I wish there would be more exciting news but here we are, still stuck, ten days since our little mountain escapade. After two days making the emergency repairs in the suburbs of San Pedro, we were able to leave and reach the coast, but the mechanical shape of the truck was not reinsuring, and I decided we had to bring the truck to a professional mechanic.
On the coast, we spent two days at George’s place, a friend from Brooklyn who lives with his wife Clara in Masca, on the Caribbean coast. George is deeply involved in the community down there, and also represents the Global Block Foundation in Central and South America.
We were able to relax a bit, went to the beach and in the rainforest, but were restless because of the state of our vehicle, and anxious to have a definitive word about what had to be done.

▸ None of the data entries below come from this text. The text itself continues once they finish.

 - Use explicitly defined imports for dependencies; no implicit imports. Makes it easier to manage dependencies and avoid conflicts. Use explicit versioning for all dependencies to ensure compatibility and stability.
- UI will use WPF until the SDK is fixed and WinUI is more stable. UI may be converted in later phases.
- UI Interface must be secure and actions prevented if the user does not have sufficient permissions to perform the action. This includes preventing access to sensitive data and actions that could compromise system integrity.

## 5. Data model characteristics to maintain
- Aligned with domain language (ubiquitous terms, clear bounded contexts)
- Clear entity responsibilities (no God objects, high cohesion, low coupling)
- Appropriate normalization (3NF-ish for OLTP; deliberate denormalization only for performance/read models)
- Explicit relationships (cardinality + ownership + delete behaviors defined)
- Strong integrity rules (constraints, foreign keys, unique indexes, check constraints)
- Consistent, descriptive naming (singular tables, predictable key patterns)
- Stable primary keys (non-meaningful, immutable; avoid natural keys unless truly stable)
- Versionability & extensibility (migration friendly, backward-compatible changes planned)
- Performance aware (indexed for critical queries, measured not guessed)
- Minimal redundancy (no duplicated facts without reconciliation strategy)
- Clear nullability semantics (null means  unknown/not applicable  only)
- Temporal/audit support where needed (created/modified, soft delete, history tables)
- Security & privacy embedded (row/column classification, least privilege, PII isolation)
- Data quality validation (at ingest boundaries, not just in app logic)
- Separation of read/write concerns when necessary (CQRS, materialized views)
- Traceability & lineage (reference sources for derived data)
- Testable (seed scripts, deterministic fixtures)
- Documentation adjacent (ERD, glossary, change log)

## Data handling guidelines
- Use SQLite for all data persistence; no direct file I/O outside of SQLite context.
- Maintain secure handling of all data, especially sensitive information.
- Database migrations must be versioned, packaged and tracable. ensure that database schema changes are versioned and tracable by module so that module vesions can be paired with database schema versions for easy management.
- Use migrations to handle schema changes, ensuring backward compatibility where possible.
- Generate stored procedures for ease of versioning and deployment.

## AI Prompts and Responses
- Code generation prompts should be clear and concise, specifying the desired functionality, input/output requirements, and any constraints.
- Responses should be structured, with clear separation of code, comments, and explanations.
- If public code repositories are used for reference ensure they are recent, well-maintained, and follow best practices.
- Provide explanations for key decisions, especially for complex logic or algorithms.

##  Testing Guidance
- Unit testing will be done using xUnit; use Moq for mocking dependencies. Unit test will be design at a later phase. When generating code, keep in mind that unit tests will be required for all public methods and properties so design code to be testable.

The coast is very interesting with its banana-export ports, but also Garifuna villages. The black ethnic Garifunas are believed to live in central america long before the arrival of Europeans. At some point, Hispanic ships carrying enslaved West Africans added to the local population.
On Monday, we decided to backtrack to San Pedro Sula, and visit the Toyota dealership. When we arrived there, we were informed they would not look at any U.S. vehicles, for political reason. Surprised by this – but of course, we are used to surprises by now – we found the address of another shop where an ex-Toyota staffer is a mechanic.
When we got there, they told us we had nothing to worry about, and that the car will be ready in two-days. That was ten days ago.
We left the car, packed bags, and took the bus to go to stay at Antonio, a friend of my New York buddy Sergio from the New York Times.
Antonio lives in Las Minas, one hour east of San Pedro, close to El Progreso.
From there, every day our problems became more complicated. Chases for parts, delays, and of course an inflating bill were making every day a disappointment. As of today Saturday, we still have not much ideawhen we will finally get our ride back. We are still tracking down a transmission part, which is supposed to be the last, but who knows. In addition, the repair budget already took a serious hit.
Thanks to Antonio, Thelma his wife and their friend, we still had chances to enjoy our stay. We went out with Antonio’s friend, and I was able to try meat specialties as well as many Honduras beers. We also got cigars and coffee, and took advantage of the countryside around the house.
But now it seems that we may have to let our plans to be in Costa Rica by Christmas on the drawing board. Especially if the part we are supposed to get on Monday doesn’t fit the truck, which may happen with our recent luck. But if it does, we should be in the capital by Wednesday, pass the Nicaragua border Thursday, and be very close to Costa Rica by Friday.
And who cares if we are still in this fine country for Christmas, as long as we can be back on the road, have a good meal and maybe smoke one of these Honduras cigars…
Who knows, maybe I should just live in Honduras for the rest of my life, since we already enjoy fame in San Pedro, where we were featured in the local newspaper.